Quality changes of hydroponically produced leaf lettuce (Lactuca sativa L., cv. Cheongchima) during postharvest storage.

Nam SangYong; Kwon YongWoong;

Acta Horticulturae Year: 1999 Issue: No. 483 Pages: 173-183 Ref: 30 ref.

1999

บทคัดย่อ

Quality changes of hydroponically produced leaf lettuce (Lactuca sativa L., cv. Cheongchima) during postharvest storage.
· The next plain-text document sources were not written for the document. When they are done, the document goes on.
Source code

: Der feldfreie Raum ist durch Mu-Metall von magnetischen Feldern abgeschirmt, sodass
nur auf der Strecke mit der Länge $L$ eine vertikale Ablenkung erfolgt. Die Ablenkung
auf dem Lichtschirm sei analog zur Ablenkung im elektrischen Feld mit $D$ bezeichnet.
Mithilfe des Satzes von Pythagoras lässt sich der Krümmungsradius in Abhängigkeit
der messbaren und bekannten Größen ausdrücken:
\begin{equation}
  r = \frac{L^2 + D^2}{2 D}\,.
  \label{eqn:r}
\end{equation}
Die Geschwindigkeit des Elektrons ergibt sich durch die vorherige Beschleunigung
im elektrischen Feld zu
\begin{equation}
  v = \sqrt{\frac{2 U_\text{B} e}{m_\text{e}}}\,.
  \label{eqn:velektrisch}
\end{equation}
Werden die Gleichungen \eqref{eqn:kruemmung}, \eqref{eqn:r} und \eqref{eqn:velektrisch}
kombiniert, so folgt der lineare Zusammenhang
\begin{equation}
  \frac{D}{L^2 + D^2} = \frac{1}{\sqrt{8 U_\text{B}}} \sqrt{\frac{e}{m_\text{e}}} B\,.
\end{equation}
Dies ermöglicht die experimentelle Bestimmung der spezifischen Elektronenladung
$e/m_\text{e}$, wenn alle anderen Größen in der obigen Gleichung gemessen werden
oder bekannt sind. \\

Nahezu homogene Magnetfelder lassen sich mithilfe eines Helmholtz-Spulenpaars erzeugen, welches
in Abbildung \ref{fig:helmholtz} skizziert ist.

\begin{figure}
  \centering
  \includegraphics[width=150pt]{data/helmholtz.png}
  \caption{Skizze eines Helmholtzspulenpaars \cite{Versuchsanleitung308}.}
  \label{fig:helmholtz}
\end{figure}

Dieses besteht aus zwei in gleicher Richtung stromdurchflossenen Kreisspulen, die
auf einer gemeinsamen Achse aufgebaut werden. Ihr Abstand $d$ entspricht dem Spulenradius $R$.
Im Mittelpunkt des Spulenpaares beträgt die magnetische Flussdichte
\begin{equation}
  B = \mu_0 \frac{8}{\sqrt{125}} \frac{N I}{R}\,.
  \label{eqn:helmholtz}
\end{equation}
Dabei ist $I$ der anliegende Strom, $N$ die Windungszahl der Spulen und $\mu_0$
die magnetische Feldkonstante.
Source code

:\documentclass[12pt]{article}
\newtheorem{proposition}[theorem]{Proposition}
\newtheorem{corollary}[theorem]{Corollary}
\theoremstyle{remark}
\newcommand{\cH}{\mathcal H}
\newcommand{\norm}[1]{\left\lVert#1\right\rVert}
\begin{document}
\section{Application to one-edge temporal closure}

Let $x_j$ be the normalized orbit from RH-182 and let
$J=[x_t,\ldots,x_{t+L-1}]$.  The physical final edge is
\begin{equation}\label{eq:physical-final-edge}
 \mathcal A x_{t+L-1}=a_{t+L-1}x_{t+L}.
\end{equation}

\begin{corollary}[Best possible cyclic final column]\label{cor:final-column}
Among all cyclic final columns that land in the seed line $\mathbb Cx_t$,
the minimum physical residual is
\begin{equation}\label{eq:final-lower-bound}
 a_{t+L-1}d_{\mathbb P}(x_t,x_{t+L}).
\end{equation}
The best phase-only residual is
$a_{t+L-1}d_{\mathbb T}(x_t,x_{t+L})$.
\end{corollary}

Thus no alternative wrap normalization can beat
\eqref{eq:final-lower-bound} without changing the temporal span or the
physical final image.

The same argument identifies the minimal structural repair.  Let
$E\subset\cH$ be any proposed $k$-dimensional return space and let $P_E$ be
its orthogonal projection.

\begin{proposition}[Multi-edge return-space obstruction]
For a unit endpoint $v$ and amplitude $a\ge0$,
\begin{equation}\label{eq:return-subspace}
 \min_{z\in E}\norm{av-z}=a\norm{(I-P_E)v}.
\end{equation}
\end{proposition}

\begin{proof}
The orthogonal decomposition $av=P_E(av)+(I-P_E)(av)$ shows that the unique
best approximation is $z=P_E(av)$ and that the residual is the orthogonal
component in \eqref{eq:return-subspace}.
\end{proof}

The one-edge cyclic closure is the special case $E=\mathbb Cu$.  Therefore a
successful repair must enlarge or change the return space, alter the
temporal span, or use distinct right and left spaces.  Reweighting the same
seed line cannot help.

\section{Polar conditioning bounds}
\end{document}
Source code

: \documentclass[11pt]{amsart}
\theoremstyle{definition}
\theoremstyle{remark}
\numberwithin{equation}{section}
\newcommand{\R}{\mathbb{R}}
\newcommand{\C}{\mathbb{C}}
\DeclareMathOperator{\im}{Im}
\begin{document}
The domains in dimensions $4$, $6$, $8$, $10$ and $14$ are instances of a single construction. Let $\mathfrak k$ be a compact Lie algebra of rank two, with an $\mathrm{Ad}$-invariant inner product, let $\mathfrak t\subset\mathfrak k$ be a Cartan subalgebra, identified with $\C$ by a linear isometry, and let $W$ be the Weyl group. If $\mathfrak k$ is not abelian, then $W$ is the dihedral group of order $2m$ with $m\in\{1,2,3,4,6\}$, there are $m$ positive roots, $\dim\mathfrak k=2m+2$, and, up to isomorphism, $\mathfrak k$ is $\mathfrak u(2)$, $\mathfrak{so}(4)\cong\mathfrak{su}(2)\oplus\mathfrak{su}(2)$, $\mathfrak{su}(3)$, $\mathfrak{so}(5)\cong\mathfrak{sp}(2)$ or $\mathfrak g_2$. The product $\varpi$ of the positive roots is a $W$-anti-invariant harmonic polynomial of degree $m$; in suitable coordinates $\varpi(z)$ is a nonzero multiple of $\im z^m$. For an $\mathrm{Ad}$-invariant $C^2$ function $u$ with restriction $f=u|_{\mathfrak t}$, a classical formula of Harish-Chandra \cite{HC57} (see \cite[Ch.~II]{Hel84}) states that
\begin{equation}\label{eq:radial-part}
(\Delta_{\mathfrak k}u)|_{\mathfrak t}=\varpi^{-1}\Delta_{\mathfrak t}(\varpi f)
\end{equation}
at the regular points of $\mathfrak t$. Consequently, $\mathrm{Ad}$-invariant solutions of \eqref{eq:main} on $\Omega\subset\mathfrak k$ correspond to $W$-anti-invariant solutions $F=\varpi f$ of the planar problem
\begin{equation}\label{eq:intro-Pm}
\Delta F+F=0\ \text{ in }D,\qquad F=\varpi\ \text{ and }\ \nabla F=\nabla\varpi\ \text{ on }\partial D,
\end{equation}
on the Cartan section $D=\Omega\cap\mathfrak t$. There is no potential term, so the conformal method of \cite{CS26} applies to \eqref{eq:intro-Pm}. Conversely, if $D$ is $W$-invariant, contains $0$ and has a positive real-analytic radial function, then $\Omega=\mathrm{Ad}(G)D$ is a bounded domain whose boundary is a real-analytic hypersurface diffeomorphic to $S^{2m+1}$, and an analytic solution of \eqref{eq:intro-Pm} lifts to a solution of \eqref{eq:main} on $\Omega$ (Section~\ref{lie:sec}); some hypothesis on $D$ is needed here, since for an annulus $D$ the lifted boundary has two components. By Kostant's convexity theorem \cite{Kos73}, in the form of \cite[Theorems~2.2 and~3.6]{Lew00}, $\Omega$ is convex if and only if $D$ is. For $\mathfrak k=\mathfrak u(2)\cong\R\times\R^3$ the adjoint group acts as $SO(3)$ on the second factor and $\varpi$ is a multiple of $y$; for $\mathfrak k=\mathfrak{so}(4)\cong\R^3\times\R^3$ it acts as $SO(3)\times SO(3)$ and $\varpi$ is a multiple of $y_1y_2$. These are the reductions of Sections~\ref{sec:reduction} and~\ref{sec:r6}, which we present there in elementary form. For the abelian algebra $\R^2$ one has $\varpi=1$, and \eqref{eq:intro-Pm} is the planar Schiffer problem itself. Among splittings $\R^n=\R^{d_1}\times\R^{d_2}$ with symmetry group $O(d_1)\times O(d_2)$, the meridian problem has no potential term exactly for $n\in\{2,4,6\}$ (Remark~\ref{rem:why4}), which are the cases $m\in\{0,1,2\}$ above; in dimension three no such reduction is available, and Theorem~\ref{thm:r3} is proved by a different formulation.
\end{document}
Quality changes in leaf lettuce during postharvest storage at 20 or 4 deg C were studied. The shelf life to the limit of visual acceptance by the consumer was 4 days when the lettuce was stored in a polyethylene film-lined carton (PE film; 0.03 mm thick) in an environmentally controlled room set at 20 deg C and 50% RH, and 10 days when it was stored in a PE pouch at 4 deg C in a refrigerator. At the end of shelf life, the lettuce stored at 20 deg C retained approx equal to 81% of its initial (at harvest) relative fresh weight (RFW), 82% of water-soluble protein (WSP), 61% of vitamin C (VC) and 54% of chlorophylls (CHL), while lettuce stored at 4 deg C had approx equal to 87% of RFW, 41% of VC and 64% of CHL. Considering the important role of fresh vegetables in supplying vitamin C, the recommended shelf-life period, for preservation of 80% of vitamin C, was 3 days for both 20 and 4 deg C storage temperatures.